Trump's Lumber Tariffs Hurt Hurricane Recovery
Protectionism is a losing proposition, especially after a disaster.
As the flood waters from Hurricane Harvey dry up, the residents of affected areas are turning to the task of rebuilding their storm-ravaged communities.
Early estimates of the damage suggest they have their work cut out for them. The Texas Division of Emergency Management reports that the storm destroyed 9,407 single family homes. Another 44,013 experienced major damage. Moody's Analytics estimates that the cost of the hurricane will be in the $51–$75 billion range.
President Donald Trump has pledged $1 million of his own money to Harvey relief efforts, along with a $15 billion aid package for areas affected by the storm.

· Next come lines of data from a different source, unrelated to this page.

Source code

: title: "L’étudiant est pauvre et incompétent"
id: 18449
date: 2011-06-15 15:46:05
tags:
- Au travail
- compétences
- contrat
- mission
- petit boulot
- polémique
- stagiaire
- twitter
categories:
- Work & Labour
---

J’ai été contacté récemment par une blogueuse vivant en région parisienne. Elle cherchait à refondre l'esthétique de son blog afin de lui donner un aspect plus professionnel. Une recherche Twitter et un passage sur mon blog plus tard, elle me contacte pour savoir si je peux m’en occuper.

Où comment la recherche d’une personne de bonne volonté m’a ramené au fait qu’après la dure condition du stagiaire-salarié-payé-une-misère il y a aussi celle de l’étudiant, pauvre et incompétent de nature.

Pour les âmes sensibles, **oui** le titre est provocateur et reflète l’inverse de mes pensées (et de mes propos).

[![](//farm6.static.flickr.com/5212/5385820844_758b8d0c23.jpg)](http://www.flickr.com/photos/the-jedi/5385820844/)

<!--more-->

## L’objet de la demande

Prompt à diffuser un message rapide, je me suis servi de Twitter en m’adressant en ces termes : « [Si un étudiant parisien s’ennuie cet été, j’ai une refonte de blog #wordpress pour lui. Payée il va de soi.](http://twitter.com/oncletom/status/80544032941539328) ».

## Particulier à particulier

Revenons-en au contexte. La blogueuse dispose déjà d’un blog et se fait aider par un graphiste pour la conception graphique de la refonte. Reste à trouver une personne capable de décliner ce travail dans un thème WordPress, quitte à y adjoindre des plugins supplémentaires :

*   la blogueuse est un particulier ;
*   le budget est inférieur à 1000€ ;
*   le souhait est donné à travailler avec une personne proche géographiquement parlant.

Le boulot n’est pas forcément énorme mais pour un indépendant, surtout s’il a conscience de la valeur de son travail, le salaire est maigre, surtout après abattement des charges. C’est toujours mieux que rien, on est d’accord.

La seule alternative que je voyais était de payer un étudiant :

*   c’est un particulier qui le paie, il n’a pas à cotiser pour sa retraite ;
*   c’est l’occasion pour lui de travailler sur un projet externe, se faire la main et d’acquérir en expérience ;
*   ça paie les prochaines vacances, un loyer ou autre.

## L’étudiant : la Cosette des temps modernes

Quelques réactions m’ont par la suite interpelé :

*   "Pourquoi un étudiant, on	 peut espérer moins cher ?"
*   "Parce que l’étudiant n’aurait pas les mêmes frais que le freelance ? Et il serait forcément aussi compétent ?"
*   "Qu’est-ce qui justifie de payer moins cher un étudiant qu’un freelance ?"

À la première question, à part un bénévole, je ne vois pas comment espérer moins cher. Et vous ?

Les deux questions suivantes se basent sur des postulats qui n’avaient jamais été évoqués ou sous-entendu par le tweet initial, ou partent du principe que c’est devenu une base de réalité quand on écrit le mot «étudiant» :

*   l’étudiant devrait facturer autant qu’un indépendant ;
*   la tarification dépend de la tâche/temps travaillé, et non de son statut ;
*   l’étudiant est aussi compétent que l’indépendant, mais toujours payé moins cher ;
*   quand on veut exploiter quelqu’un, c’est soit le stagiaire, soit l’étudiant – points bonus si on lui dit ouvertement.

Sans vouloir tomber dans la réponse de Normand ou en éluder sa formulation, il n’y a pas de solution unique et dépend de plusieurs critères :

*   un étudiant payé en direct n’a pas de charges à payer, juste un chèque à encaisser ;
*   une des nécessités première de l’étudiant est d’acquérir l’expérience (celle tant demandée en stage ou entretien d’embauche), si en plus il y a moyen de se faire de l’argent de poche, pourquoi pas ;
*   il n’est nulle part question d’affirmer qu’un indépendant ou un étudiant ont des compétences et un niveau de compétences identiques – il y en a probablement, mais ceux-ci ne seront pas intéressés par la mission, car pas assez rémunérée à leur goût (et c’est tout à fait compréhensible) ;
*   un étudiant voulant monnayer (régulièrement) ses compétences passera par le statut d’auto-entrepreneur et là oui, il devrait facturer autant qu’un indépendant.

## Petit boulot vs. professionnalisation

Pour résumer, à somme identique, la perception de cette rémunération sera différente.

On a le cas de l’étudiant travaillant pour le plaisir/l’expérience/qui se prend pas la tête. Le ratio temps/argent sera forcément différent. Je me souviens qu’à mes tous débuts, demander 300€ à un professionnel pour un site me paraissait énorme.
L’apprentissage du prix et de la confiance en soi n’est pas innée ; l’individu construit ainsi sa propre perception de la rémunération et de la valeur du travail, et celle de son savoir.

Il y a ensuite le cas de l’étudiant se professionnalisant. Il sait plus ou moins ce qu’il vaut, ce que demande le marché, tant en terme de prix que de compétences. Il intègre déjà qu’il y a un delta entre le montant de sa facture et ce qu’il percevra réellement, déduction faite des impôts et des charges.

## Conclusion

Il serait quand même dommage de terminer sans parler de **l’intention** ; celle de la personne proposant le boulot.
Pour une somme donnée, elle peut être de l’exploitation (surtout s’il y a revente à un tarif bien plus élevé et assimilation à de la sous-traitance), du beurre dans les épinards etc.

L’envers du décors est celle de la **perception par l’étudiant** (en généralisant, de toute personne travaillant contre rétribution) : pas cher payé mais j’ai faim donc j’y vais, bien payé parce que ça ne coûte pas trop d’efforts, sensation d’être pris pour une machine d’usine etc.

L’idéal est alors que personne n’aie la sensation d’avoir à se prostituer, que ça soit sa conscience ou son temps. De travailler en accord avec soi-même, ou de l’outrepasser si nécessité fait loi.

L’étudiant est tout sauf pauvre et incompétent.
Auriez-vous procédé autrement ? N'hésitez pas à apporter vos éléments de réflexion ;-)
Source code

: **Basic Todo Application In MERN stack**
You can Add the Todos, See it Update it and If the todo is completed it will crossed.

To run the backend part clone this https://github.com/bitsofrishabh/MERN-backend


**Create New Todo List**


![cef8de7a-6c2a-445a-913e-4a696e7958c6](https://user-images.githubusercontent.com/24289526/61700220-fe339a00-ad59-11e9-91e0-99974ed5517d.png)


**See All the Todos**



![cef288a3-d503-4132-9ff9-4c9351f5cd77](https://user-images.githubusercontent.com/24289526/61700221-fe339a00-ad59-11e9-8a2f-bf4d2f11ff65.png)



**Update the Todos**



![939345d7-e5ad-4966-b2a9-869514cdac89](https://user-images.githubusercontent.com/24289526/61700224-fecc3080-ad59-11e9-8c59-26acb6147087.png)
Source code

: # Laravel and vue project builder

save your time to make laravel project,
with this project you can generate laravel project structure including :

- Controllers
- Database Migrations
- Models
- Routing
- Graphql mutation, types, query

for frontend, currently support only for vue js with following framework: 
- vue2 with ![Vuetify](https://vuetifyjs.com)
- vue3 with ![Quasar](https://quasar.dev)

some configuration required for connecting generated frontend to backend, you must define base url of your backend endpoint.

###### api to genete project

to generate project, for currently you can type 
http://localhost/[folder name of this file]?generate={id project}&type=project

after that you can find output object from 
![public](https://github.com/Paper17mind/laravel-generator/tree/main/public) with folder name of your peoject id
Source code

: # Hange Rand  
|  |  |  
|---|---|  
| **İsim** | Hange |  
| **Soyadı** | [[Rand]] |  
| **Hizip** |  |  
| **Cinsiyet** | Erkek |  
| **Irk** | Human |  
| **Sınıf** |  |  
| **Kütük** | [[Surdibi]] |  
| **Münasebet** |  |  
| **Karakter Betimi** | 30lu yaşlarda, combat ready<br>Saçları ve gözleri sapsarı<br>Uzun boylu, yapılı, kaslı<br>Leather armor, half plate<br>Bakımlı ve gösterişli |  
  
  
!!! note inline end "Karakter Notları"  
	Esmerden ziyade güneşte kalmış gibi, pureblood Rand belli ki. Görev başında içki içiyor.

But he's also pushing protectionist policies that will raise the cost of the basic building materials, making recovery a longer, more difficult, and more expensive process.
In April, the Trump administration imposed countervailing trade duties averaging 20 percent on imported softwood Canadian lumber, a common material in home construction. In June, he hit them again with anti-dumping duties of 6 percent.
The initial application of these tariffs aggravated consumers of Canadian lumber, says Kevin Mason, managing director of ERA Forest Products Research (a timber market analyst firm), and the damage done by the storm has only made those consumers' situation worse.
"Some people who've just gone through this devastation—they've had their house flooded or it's been destroyed," Mason says. "To the degree that they've got to go out and get lumber to do some repairs, they're going to be paying close to record high prices. And part of the reason prices are as high as they are is because of these duties."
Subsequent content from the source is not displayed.